Reflections after (nearly) a month
After a month of living on my own again, not driving home every weekend, several things become obvious:
- Dishes don’t do themselves. Sure, the cupboard and silverware tray last for a few days, but then you run out, and you default to a secondary, more relaxed mode of living, wherein making coffee requires you to wash a spoon. And maybe your coffee cup, if the dried coffee scum doesn’t rinse off after two tries.
- Laundry doesn’t do itself. You have to actually take it somewhere that has a functioning washing machine and split it up into groups.
- Food must be hunted down and purchased at any one of the five nearby grocery stores. And prices must be compared, if you want to financially survive longer than three weeks or so.

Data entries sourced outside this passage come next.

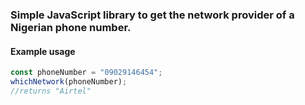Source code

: ### Simple JavaScript library to get the network provider of a Nigerian phone number.

#### Example usage

```javascript
const phoneNumber = "09029146454";
whichNetwork(phoneNumber);
//returns "Airtel"
```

- Gas must be bought (although I knew this before), but in this brave new world it must be bought before the fuel gauge drops below the half tank notch. This is so that your fiancée will consent to ride in your car with you, to, say, Greenville to pick up a copy of the latest and greatest operating system in the world. It might be pointed out that when your gas gauge is malfunctioning, your fiancée tends to be more jumpy about your lack of fuel than she would otherwise be.
- The mailbox must be checked. Sometimes I forget for a whole week, and miss important things. What can I say, though? Almost all my bills are emailed to me. I just don’t think about it.
I actually did know all this stuff already. It’s just started to to stare me in the face harder than it did before.
Also, I have thought about putting a panoramic photo up of the inside of this place. But then, of course, I’d have to first take such a panoramic photo, and my living space is not quite neat enough at the moment to immortalize in that fashion. Maybe someday soon, though.